I had to spend a hundredfold more time thinking about doctors than they’d spent thinking about me (and that is still probably an underestimation). I didn’t realize until years later that, as a biologist, I studied them as if they were subjects, like salamanders or wolves. I had to understand what they were telling me by their behavior when I couldn’t just ask them. Field biologists do that all the time.
What has been most satisfying about your healthcare experience?
After copious amounts of effort spent understanding and accommodating medical experts, I was eventually brought into the fold in some really special ways.
I once called Dr. Manny Bravo at the Cleveland Clinic and his assistant patched me through to his cell phone while he was at the airport waiting for a flight to the Philippines to see his family. He was willing to take my call because over time we’d developed a relationship. When he gave me info, he knew I used it. I’d go get yardage from the advice he gave me, and he knew I was calling him because the answer to my question wasn’t written down anywhere or I’d have already found it.

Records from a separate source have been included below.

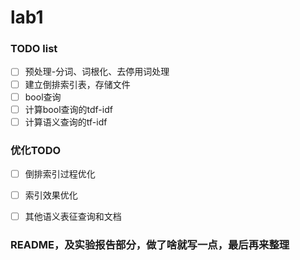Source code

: # lab1

### TODO list

- [ ] 预处理-分词、词根化、去停用词处理
- [ ] 建立倒排索引表，存储文件
- [ ] bool查询
- [ ] 计算bool查询的tdf-idf
- [ ] 计算语义查询的tf-idf

### 优化TODO

- [ ] 倒排索引过程优化
- [ ] 索引效果优化
- [ ] 其他语义表征查询和文档







### README，及实验报告部分，做了啥就写一点，最后再来整理

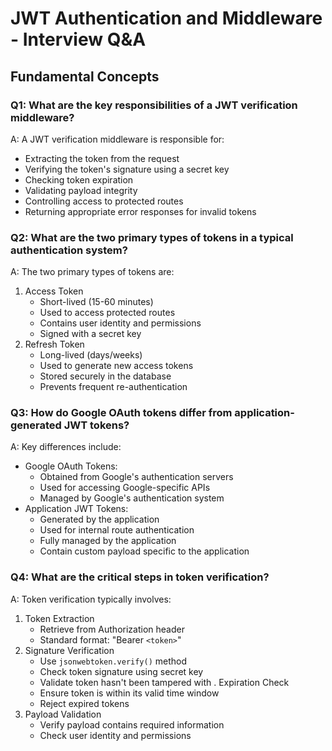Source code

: # JWT Authentication and Middleware - Interview Q&A

## Fundamental Concepts

### Q1: What are the key responsibilities of a JWT verification middleware?

A: A JWT verification middleware is responsible for:

- Extracting the token from the request
- Verifying the token's signature using a secret key
- Checking token expiration
- Validating payload integrity
- Controlling access to protected routes
- Returning appropriate error responses for invalid tokens

### Q2: What are the two primary types of tokens in a typical authentication system?

A: The two primary types of tokens are:
1. Access Token
	- Short-lived (15-60 minutes)
	- Used to access protected routes
	- Contains user identity and permissions
	- Signed with a secret key
1. Refresh Token
	- Long-lived (days/weeks)
	- Used to generate new access tokens
	- Stored securely in the database
	- Prevents frequent re-authentication
### Q3: How do Google OAuth tokens differ from application-generated JWT tokens?

A: Key differences include:
- Google OAuth Tokens:
    - Obtained from Google's authentication servers
    - Used for accessing Google-specific APIs
    - Managed by Google's authentication system
- Application JWT Tokens:
    - Generated by the application
    - Used for internal route authentication
    - Fully managed by the application
    - Contain custom payload specific to the application
### Q4: What are the critical steps in token verification?

A: Token verification typically involves:

1. Token Extraction
	- Retrieve from Authorization header
	- Standard format: "Bearer `<token>`"
2. Signature Verification
	- Use `jsonwebtoken.verify()` method
	- Check token signature using secret key
	- Validate token hasn't been tampered with
. Expiration Check
	- Ensure token is within its valid time window
	- Reject expired tokens
1. Payload Validation
	- Verify payload contains required information
	- Check user identity and permissions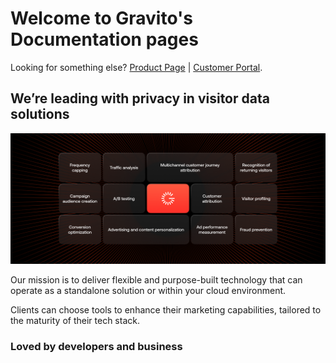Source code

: # Welcome to Gravito's Documentation pages

Looking for something else?    [Product Page](https://www.gravito.net) |    [Customer Portal](https://adminv2.gravito.net).

## We’re leading with privacy in visitor data solutions

![alt text](./img/about-us-3.png)

Our mission is to deliver flexible and purpose-built technology that can operate as a standalone solution or within your cloud environment.

Clients can choose tools to enhance their marketing capabilities, tailored to the maturity of their tech stack.

### Loved by developers and business
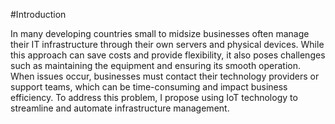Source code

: #Introduction 

In many developing countries  small to midsize businesses often manage their IT infrastructure through their own servers and physical devices. While this approach can save costs and provide flexibility, it also poses challenges such as maintaining the equipment and ensuring its smooth operation. When issues occur, businesses must contact their technology providers or support teams, which can be time-consuming and impact business efficiency. To address this problem, I propose using IoT technology to streamline and automate infrastructure management.

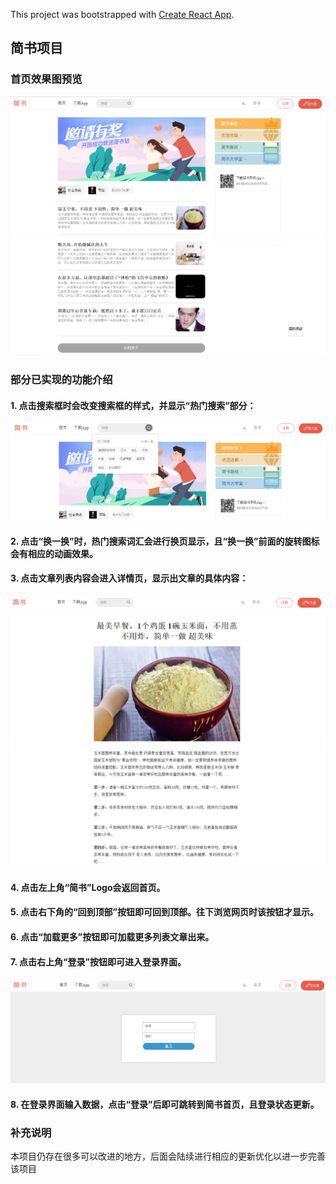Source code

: This project was bootstrapped with [Create React App](https://github.com/facebook/create-react-app).

## 简书项目

### 首页效果图预览
![image](https://github.com/victorelf/Jianshu-Project/blob/master/images/Homepage1.png)
![image](https://github.com/victorelf/Jianshu-Project/blob/master/images/Homepage2.png)
### 部分已实现的功能介绍

#### 1. 点击搜索框时会改变搜索框的样式，并显示“热门搜索”部分：
![image](https://github.com/victorelf/Jianshu-Project/blob/master/images/SearchItem.png)
#### 2. 点击“换一换”时，热门搜索词汇会进行换页显示，且“换一换”前面的旋转图标会有相应的动画效果。
#### 3. 点击文章列表内容会进入详情页，显示出文章的具体内容：
![image](https://github.com/victorelf/Jianshu-Project/blob/master/images/Detail%20Page1.png)
![image](https://github.com/victorelf/Jianshu-Project/blob/master/images/Detail%20Page2.png)
#### 4. 点击左上角“简书”Logo会返回首页。
#### 5. 点击右下角的“回到顶部”按钮即可回到顶部。往下浏览网页时该按钮才显示。
#### 6. 点击“加载更多”按钮即可加载更多列表文章出来。
#### 7. 点击右上角“登录”按钮即可进入登录界面。
![image](https://github.com/victorelf/Jianshu-Project/blob/master/images/Login%20Page.png)
#### 8. 在登录界面输入数据，点击“登录”后即可跳转到简书首页，且登录状态更新。

### 补充说明

本项目仍存在很多可以改进的地方，后面会陆续进行相应的更新优化以进一步完善该项目


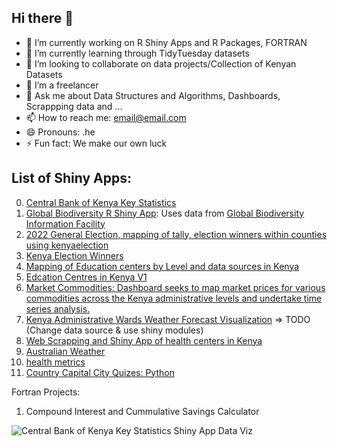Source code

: ## Hi there 👋

- 🔭 I’m currently working on R Shiny Apps and R Packages, FORTRAN
- 🌱 I’m currently learning through TidyTuesday datasets 
- 👯 I’m looking to collaborate on data projects/Collection of Kenyan Datasets
- 🤔 I’m a freelancer
- 💬 Ask me about Data Structures and Algorithms, Dashboards, Scrappping data and ...
- 📫 How to reach me: email@email.com
- 😄 Pronouns: .he
- ⚡ Fun fact: We make our own luck

## List of Shiny Apps:
0. [Central Bank of Kenya Key Statistics](https://christopherakhapwoya.shinyapps.io/centralbankkenyastatistics/)
1. [Global Biodiversity R Shiny App](https://christopherakhapwoya.shinyapps.io/biodiversity_shiny_app/): Uses data from [Global Biodiversity Information Facility](https://www.gbif.org/search)
2. [2022 General Election, mapping of tally, election winners within counties using kenyaelection](https://akhapwoyachris.shinyapps.io/presidentialelectionkenya2022/)
3. [Kenya Election Winners](https://christopherakhapwoya.shinyapps.io/electionkenya/)
4. [Mapping of Education centers by Level and data sources in Kenya](https://christopherakhapwoya.shinyapps.io/kenyaschools/)
5. [Edcation Centres in Kenya V1](https://akhapwoyachris.shinyapps.io/educationcentreskenya/)
6. [Market Commodities: Dashboard seeks to map market prices for various commodities across the Kenya administrative levels and undertake time series analysis.](https://christopherakhapwoya.shinyapps.io/kilimo_market/)
7. [Kenya Administrative Wards Weather Forecast Visualization](https://019387c9-7f31-2de1-6cc8-bcd45454524b.share.connect.posit.cloud/) => TODO (Change data source & use shiny modules)
8. [Web Scrapping and Shiny App of health centers in Kenya](https://akhapwoyachris.shinyapps.io/afya_kenya/)
9. [Australian Weather](https://01940e82-7881-ac23-953c-68da09cea0f0.share.connect.posit.cloud/)
10. [health metrics](https://0193e420-2ae7-8d0c-7fff-e0b3d211b026.share.connect.posit.cloud/)
11. [Country Capital City Quizes: Python](https://connect.posit.cloud/akhapwoyaco/content/01944d5f-63a3-a2b6-62de-3f15c88ab38d)

Fortran Projects:

1. Compound Interest and Cummulative Savings Calculator


![Central Bank of Kenya Key Statistics Shiny App Data Viz](https://github.com/user-attachments/assets/d16252bc-1a15-40e9-b9fd-e053b3b88b80)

When you can show people that kind of purpose and effort, and all you need is a bit of the expertise they’ve spent a lifetime gathering to potentially change a life, it was a deal a lot of specialists were willing to take in helping me.
When I got the surgery and it worked, the people advising against the surgery were overjoyed when they were wrong. The art of medicine is about healing, and when compared to a patient that can walk again, being wrong was nothing.
At one point I was talking to a mentor of mine who is a cell biologist after my first surgery. I told him I thought two particular graphs were our strongest ways to convey the results of what’d happened. I’ll never forget his response, “You’re the strongest result.”
What is one piece of advice you share when you meet with a patient or family struggling?
Leadership is the biggest gap in our healthcare system for chronic illness and rare disease patients. If you break a leg, you can dump it in the lap of the attending at the emergency room and he or she will send you to an orthopedist and you’ll probably be just fine.
If you have a rare disease, you need to have a different relationship with your doctor — you can’t just dump it in their lap. Even the world expert of a condition may have only seen six cases (not 600 or 6,000) over the course of their career. You have to strike a new deal with your doctor, understanding that they don’t need to know everything to help you and that you will try to bring them fact-checked information to pow wow.
You also need to have an idea of what matters to you. I tell people to go in with one big ask. If you go in with a whole list, you’ll ask for five things and they’ll give you the three easiest and think they helped you. If you focus the appointment on the one most important ask, you’re putting the focus on what you have identified that may shape your life.